Task statement: Exact retyping of the data: please keep every word and drop each picture.
___ Data for analysis ___
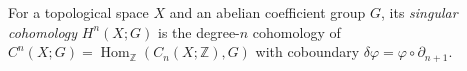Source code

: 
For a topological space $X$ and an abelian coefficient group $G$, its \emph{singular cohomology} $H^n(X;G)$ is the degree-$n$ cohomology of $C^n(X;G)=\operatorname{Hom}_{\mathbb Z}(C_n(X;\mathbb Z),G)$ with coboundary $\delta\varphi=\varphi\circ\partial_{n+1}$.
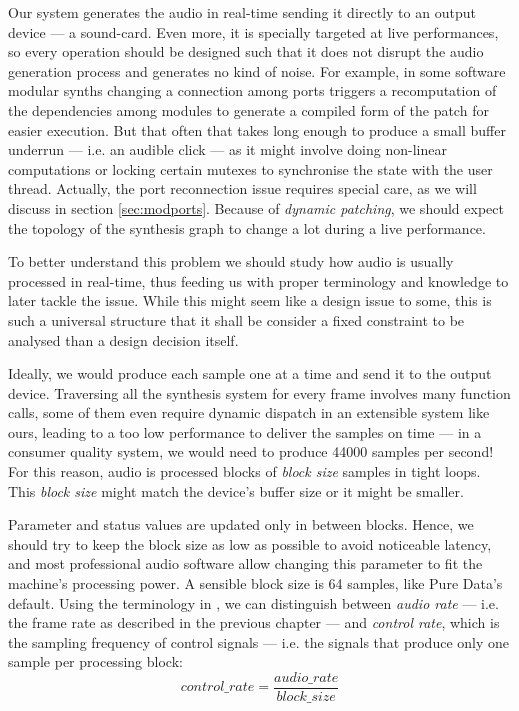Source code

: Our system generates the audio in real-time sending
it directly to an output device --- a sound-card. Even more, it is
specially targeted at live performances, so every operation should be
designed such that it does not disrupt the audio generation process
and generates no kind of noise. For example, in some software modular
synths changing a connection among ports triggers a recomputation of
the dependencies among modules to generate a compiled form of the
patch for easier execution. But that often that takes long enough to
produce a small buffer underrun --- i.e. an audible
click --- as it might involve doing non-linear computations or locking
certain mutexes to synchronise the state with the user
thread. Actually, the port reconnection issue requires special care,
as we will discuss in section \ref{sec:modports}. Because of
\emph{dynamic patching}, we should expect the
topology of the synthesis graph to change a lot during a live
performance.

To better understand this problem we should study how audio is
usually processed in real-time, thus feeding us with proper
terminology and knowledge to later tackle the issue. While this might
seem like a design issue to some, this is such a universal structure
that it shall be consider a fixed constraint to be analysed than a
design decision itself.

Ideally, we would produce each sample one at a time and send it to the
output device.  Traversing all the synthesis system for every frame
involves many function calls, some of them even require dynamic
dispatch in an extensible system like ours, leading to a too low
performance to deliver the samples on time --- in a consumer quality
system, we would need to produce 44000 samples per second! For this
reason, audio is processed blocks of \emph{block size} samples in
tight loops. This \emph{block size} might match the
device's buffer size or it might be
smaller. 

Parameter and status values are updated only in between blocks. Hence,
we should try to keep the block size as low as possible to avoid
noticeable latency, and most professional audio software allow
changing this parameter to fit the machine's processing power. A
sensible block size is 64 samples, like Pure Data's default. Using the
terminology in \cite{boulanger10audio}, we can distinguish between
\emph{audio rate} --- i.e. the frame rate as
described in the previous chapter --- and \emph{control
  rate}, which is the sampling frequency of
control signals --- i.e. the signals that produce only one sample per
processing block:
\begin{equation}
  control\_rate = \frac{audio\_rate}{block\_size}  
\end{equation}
___
Written solution:
Source code

: 
For a topological space $X$ and an abelian coefficient group $G$, its \emph{singular cohomology} $H^n(X;G)$ is the degree-$n$ cohomology of $C^n(X;G)=\operatorname{Hom}_{\mathbb Z}(C_n(X;\mathbb Z),G)$ with coboundary $\delta\varphi=\varphi\circ\partial_{n+1}$.
Source code

: Our system generates the audio in real-time sending
it directly to an output device --- a sound-card. Even more, it is
specially targeted at live performances, so every operation should be
designed such that it does not disrupt the audio generation process
and generates no kind of noise. For example, in some software modular
synths changing a connection among ports triggers a recomputation of
the dependencies among modules to generate a compiled form of the
patch for easier execution. But that often that takes long enough to
produce a small buffer underrun --- i.e. an audible
click --- as it might involve doing non-linear computations or locking
certain mutexes to synchronise the state with the user
thread. Actually, the port reconnection issue requires special care,
as we will discuss in section \ref{sec:modports}. Because of
\emph{dynamic patching}, we should expect the
topology of the synthesis graph to change a lot during a live
performance.

To better understand this problem we should study how audio is
usually processed in real-time, thus feeding us with proper
terminology and knowledge to later tackle the issue. While this might
seem like a design issue to some, this is such a universal structure
that it shall be consider a fixed constraint to be analysed than a
design decision itself.

Ideally, we would produce each sample one at a time and send it to the
output device.  Traversing all the synthesis system for every frame
involves many function calls, some of them even require dynamic
dispatch in an extensible system like ours, leading to a too low
performance to deliver the samples on time --- in a consumer quality
system, we would need to produce 44000 samples per second! For this
reason, audio is processed blocks of \emph{block size} samples in
tight loops. This \emph{block size} might match the
device's buffer size or it might be
smaller. 

Parameter and status values are updated only in between blocks. Hence,
we should try to keep the block size as low as possible to avoid
noticeable latency, and most professional audio software allow
changing this parameter to fit the machine's processing power. A
sensible block size is 64 samples, like Pure Data's default. Using the
terminology in \cite{boulanger10audio}, we can distinguish between
\emph{audio rate} --- i.e. the frame rate as
described in the previous chapter --- and \emph{control
  rate}, which is the sampling frequency of
control signals --- i.e. the signals that produce only one sample per
processing block:
\begin{equation}
  control\_rate = \frac{audio\_rate}{block\_size}  
\end{equation}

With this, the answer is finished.